A king wants his daughter to marry the smartest of all the extremely intelligent young princes in the kingdom. The 4 very best candidates are shorlisted:

• Siege
• Awful
• dj_speed
• You

[Yes I know, but every puzzle has it's flaws, lol.] 

The king's wise men devise the following intelligence test. 

The 4 princes are to be gathered into a room and seated, facing one another, and are shown 4 blue hats and 3 yellow hats. They are blindfolded, and 1 hat is placed on each of their heads, with the remaining hats hidden in a different room.

The king tells them that the first prince to deduce the colour of his hat without removing it or looking at it will marry his daughter. A wrong guess will mean death. The blindfolds are then removed. Each prince must provide a written answer with either of the two colours or blank if they don't wish to answer. This avoids giving any information to the other 3 candidates.

You know that your competitors are very intelligent and want nothing more than to marry the princess. You also know that the king is a man of his word, and he has said that the test is a fair and equal test of intelligence and bravery.

But there's a twist. 

The princess is seriously unimpressed by all 4 candidates and doesn't wish to be the prize in such a competition.
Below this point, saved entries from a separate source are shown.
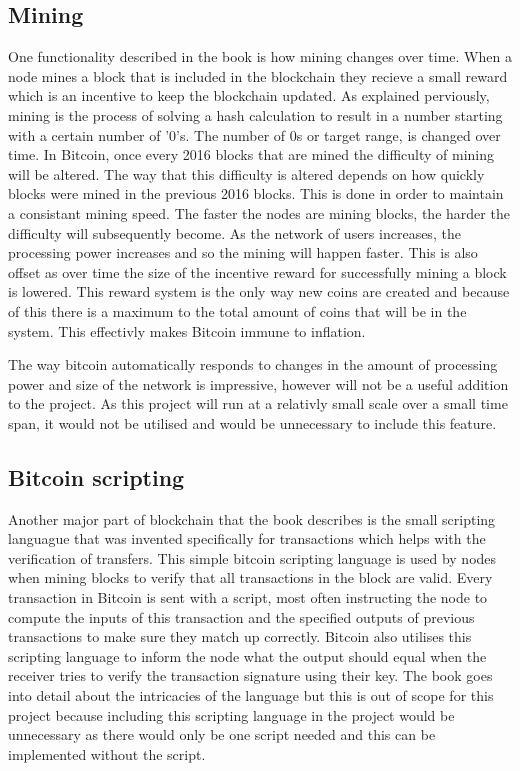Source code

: \documentclass{l4proj}
\begin{document}
\subsection{Mining}
One functionality described in the book is how mining changes over time. When a node mines a block that is included in the
blockchain they recieve a small reward which is an incentive to keep the blockchain updated. As explained perviously,
mining is the process of solving a hash calculation to result in a number starting with a certain number of '0's. The number
of 0s or target range, is changed over time. In Bitcoin, once every 2016 blocks that are mined the difficulty of mining will be
altered. The way that this difficulty is altered depends on how quickly blocks were mined in the previous 2016 blocks. This
is done in order to maintain a consistant mining speed. The faster the nodes are mining blocks, the harder the difficulty
will subsequently become. As the network of users increases, the processing power increases and so the mining will happen
faster. This is also offset as over time the size of the incentive reward for successfully mining a block is lowered.
This reward system is the only way new coins are created and because of this there is a maximum to the total amount of coins
that will be in the system. This effectivly makes Bitcoin immune to inflation.

The way bitcoin automatically responds to changes in the amount of processing power and size of the network is impressive,
however will not be a useful addition to the project. As this project will run at a relativly small scale over a small
time span, it would not be utilised and would be unnecessary to include this feature.

\subsection{Bitcoin scripting}
Another major part of blockchain that the book describes is the small scripting languague that was invented specifically for
transactions which helps with the verification of transfers. This simple bitcoin scripting language is used
by nodes when mining blocks to verify that all transactions in the block are valid. Every transaction in Bitcoin is
sent with a script, most often instructing the node to compute the inputs of this transaction and the specified outputs of
previous transactions to make sure they match up correctly. Bitcoin also utilises this scripting language to inform the node
what the output should equal when the receiver tries to verify the transaction signature using their key. The book goes
into detail about the intricacies of the language but this is out of scope for this project because including this scripting language
in the project would be unnecessary as there would only be one script needed and this can be implemented without the script.
\end{document}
In fact, she finds them so disgusting that she decides to interfere in the test in such a way that all 4 princes will give the wrong answer and will be put to death. 

Unbeknown to the king and the princes she manages to switch the hats. 

What colour hats are the 4 princes wearing when the blindfolds are removed?

Solution

The key to solving this is in the sentence:

"the king is a man of his word, and he has said that the test is a fair and equal test of intelligence and bravery"

Consider the following. In the event the test was conducted fairly as promised:

•  3 yellows and one blue hat

It's clearly not a fair test if the princes were wearing 3 yellow and 1 blue hat, because any prince wearing the blue hat would immediately see 3 yellow hats and know he must be wearing blue. 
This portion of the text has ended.